# EXERCISE PROMPT:
The line containing "[![Stargazers][stars-shield]][stars-url]" marks the end: quote every line from the start of the records below through it, word for word.

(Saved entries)
++++
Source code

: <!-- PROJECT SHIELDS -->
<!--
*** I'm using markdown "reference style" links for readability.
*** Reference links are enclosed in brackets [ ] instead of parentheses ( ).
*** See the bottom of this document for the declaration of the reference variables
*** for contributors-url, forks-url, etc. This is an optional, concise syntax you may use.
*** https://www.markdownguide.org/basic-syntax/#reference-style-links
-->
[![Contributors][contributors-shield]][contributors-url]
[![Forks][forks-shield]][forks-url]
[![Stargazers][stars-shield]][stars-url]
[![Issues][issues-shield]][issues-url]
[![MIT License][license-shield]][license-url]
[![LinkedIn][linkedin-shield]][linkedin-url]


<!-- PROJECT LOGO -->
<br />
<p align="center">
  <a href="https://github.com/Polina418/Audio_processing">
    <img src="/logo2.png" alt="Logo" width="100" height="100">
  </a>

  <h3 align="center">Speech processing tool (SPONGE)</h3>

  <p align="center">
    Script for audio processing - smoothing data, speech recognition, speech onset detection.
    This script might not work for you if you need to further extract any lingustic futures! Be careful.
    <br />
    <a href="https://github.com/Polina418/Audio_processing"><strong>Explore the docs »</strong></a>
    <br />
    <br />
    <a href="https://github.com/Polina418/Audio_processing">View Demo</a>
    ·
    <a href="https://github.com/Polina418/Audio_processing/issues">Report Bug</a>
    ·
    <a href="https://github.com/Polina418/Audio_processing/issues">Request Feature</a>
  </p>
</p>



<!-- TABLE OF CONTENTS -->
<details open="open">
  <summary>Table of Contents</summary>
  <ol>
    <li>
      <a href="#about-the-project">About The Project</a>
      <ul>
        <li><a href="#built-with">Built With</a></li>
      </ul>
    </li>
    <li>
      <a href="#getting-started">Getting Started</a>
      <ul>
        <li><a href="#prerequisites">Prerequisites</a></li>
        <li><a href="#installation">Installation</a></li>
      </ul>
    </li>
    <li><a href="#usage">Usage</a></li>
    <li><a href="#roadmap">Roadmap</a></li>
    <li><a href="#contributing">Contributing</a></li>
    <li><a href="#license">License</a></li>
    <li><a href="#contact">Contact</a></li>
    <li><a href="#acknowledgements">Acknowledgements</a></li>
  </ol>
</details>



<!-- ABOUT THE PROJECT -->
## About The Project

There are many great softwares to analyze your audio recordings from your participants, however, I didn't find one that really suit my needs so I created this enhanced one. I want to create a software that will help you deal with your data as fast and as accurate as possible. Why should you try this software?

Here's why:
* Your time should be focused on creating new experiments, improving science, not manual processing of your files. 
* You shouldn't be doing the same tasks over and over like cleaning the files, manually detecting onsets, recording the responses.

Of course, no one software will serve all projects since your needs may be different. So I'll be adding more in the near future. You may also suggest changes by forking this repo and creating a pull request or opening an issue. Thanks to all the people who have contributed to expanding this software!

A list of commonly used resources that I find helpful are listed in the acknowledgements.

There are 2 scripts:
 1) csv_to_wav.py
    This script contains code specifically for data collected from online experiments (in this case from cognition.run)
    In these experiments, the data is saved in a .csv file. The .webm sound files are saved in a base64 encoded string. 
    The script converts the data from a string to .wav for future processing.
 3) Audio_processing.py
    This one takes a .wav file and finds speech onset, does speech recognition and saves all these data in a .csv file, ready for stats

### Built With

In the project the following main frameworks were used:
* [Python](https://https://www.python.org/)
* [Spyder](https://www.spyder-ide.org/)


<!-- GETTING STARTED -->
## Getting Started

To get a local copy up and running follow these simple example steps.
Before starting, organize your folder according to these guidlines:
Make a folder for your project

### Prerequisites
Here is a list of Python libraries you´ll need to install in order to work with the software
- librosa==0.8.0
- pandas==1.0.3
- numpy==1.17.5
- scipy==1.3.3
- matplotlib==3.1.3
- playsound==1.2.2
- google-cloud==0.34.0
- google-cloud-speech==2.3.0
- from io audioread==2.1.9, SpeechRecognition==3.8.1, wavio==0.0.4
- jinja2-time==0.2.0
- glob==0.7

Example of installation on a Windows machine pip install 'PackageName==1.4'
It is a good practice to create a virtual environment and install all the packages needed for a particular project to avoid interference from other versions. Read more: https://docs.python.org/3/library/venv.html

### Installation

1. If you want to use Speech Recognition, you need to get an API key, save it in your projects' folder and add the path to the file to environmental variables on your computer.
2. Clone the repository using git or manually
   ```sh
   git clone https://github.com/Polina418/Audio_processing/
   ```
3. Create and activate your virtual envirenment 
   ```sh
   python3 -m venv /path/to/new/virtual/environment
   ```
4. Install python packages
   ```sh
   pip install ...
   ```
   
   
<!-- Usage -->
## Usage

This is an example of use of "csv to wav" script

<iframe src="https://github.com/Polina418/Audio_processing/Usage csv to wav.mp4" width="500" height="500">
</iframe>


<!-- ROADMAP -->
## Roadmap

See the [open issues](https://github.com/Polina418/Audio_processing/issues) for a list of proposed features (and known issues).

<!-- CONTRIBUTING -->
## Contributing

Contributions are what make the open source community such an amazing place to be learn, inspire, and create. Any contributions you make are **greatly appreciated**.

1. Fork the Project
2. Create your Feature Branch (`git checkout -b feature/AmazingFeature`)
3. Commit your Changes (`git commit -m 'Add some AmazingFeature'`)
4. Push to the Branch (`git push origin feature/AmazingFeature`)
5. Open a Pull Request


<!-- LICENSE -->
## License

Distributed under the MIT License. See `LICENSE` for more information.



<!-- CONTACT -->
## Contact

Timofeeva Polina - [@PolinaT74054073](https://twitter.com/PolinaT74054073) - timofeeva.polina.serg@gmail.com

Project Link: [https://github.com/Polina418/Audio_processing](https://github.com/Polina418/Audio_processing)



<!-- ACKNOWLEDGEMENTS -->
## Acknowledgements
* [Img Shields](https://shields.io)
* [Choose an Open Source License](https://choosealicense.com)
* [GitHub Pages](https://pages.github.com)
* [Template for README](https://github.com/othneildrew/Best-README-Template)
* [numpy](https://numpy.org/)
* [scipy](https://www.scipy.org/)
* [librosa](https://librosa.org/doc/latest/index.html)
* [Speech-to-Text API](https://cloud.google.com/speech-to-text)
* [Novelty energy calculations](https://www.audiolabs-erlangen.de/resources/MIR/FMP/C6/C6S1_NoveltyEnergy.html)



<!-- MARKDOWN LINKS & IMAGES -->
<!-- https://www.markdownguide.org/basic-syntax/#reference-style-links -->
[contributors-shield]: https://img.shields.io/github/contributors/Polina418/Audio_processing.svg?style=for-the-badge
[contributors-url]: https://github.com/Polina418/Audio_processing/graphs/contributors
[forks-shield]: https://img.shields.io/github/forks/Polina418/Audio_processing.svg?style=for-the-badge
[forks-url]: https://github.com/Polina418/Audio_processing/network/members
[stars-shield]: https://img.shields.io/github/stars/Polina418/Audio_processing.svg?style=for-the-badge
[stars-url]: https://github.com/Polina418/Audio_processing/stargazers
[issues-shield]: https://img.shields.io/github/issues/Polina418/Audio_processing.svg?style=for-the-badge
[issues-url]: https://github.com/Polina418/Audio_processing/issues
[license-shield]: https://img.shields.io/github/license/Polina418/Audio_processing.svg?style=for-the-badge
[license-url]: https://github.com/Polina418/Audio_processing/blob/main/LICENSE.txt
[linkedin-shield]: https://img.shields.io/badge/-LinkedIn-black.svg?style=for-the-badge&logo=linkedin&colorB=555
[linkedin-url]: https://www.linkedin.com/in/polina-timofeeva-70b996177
++++
# RESPONSE TO THE EXERCISE:
Source code

: <!-- PROJECT SHIELDS -->
<!--
*** I'm using markdown "reference style" links for readability.
*** Reference links are enclosed in brackets [ ] instead of parentheses ( ).
*** See the bottom of this document for the declaration of the reference variables
*** for contributors-url, forks-url, etc. This is an optional, concise syntax you may use.
*** https://www.markdownguide.org/basic-syntax/#reference-style-links
-->
[![Contributors][contributors-shield]][contributors-url]
[![Forks][forks-shield]][forks-url]
[![Stargazers][stars-shield]][stars-url]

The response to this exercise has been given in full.